The Holy Spirit has ever been in his creation, he accompanies the history of humankind right from the beginning guiding pagan traditions. In a more specific way God’s Spirit inspired Moses, the seventy elders of Israel and many other leading personalities of the Jewish covenant. “We as Christians”, Newman continues, “are honoured (with) that great privilege of receiving into our hearts, not the mere gifts of the Spirit, but his very presence, Himself, by a real not a figurative indwelling.” Since Jesus of Nazareth became the Christ, the Anointed, in order to show that the Spirit comes from God, the great heavenly gift is calles “the Spirit of Christ, that we might clearly understand, that he comes to us from and instead of Christ”:
He is “the present pledge of him who is absent – or rather more than a pledge …a something in advance of what is one day to be given in full … He comes to us as Christ came by a real and personal visitation.”
The Holy Spirit is nothing less than a substitution for Jesus Christ, Newman explains, a guarantee that the change which Christ has brought about in the history of salvation is continued, “both in the Church (as a community) and in the individual soul”. - Summing up the work of the Holy Spirit Newman made three points: a. “He impresses on us our heavenly Father’s image” that’s why we may call God “Our Father”. – b. “The indwelling of the Holy Ghost raises the soulk not only to the thought of God, but of (Jesus) Christ also.” He completes the work of Christ with the inspiration of Holy Scripture, with the sacraments, in the formation of the Church. – c.
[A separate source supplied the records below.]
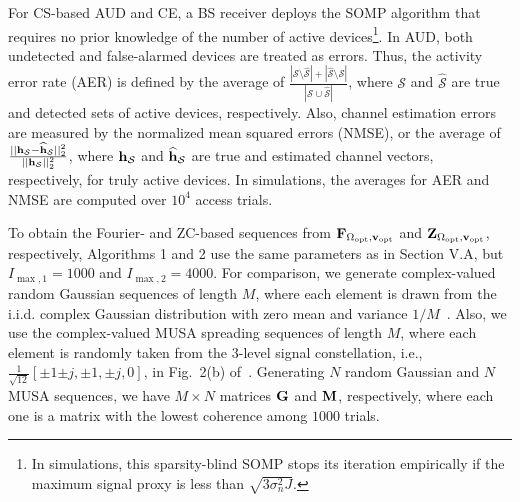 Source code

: \documentclass[journal]{IEEEtran}
\newcommand{\mS}{\mathcal{S}}
\newcommand{\hbu}{{\bf h}}
\newcommand{\vbu}{{\bf v}}
\newcommand{\Fbu}{{\bf F}}
\newcommand{\Mbu}{{\bf M}}
\newcommand{\Gbu}{{\bf G}}
\newcommand{\Zbu}{{\bf Z}}
\numberwithin{const2}{const}
\begin{document}
For CS-based AUD and CE, %
a BS receiver deploys the SOMP algorithm that requires
no prior knowledge of the number of active devices\footnote{
In simulations, this sparsity-blind SOMP stops its iteration empirically %
if the maximum signal proxy is less than $\sqrt{3\sigma_n ^2 J}$.}.
In AUD, both undetected and false-alarmed devices
are treated as errors.
Thus, the activity error rate (AER) is defined by the average of 
$\frac{|\mS \setminus \widehat{\mS} | + |\widehat{\mS} \setminus \mS  |}{|\mS \cup \widehat{\mS}|}$,
where $\mS$ and $\widehat{\mS}$ are true and detected sets of active devices, respectively.
Also, channel estimation errors are measured by the normalized 
mean squared errors (NMSE), or the average of
$\frac{|| \hbu_\mS - \widehat{\hbu}_{\mS} ||_2 ^2}{|| \hbu_\mS ||_2 ^2}$,
where $\hbu_\mS$ and $ \widehat{\hbu}_{\mS}$ are true and estimated channel vectors,
respectively, for truly active devices.
In simulations, the averages for AER and NMSE are computed over $10^4$ access trials.




To obtain the Fourier- and ZC-based sequences %
from 
$\Fbu_{\Omega_{\rm opt}, \vbu_{\rm opt}}$ and 
$\Zbu_{\Omega_{\rm opt}, \vbu_{\rm opt}}$, 
respectively,
Algorithms 1 and 2 use the same parameters as in Section V.A, but $I_{\max, 1} = 1000$ and $I_{\max, 2} = 4000$.
For comparison, 
we generate complex-valued random Gaussian sequences of length $M$, 
where each element is drawn from the i.i.d. complex Gaussian distribution 
with zero mean and variance $1/M$~\cite{Liu:mimo}.
Also, we use the complex-valued MUSA spreading sequences of length $M$,
where each element is randomly taken from the 3-level signal constellation, i.e.,
$\frac{1}{\sqrt{12}} [{\pm 1} {\pm j} , \pm 1, \pm j, 0]$, in Fig.~2(b) of~\cite{Yuan:MUSA}.
Generating $N$ random Gaussian and $N$ %
MUSA sequences, we have
$M \times N$ matrices $\Gbu$ and $\Mbu$, respectively, 
where each one is a matrix with the lowest coherence 
among $1000$ trials.
\end{document}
Finally, the mysterious community with the Father and the Son gives peace and joy. “Thus the Spirit of God creates in us the simplicity and warmth of heart which children have, nay rather the perfection of his heavenly hosts … joined together in his mysterious work….”
A year later, in November 1835, Newman preached on “The Gift of the Spirit”. His motto was from 2 Cor 3, 18: “We all, with open face beholding as in a glass the glory of the Lord, are changed into the same image from glory to glory, even as by the Spirit of the Lord”. The Spirit himself, his presence in the Church, “is called the gift of glory. …”, as Newman says: “(It) cannot be limited,; it cannot be divided, and exhausted by division …And all the descriptions we can give of it can only, and should only run out into a mystery.” The glorious mystery and the mysterious glory which signifies the divine dimension of the Church is the work of the Spirit. - Commenting on John 3, 5: “Except a man be borne of water and of the Spirit …” Newman shows how collective and individual salvation are interdependent: “The greater mystery of Incarnation is made to envelope and pledge to us the mystery of the new birth”.- As the Transfiguration of Jesus made those apostles realize that the Kingdom of God is in a hidden presence among them – “Christ (being) the centre of it, his glory the light of it” - , so by the “new birth the Divine Shechinah is set up within . (the baptized person), pervading soul and body, separating him really, not only in name, from those who are not Christians, raising him in the scale of being … and imparting to him its own surpassing anf heavenly virtue. Thus, while he carefully cherishes the Gift (of the Spirit), he is, in the words of the text, ‘changed from glory to glory, even as by the Spirit of the Lord’.” –Newman concludes stimulating his congregation to “particular works of faith” not knowing how they avail “to our final acceptance. … All we know is, that as we persevere in them, the inward light grows brighter and brighter, and God manifests himself to us in a way the world knows not of. …”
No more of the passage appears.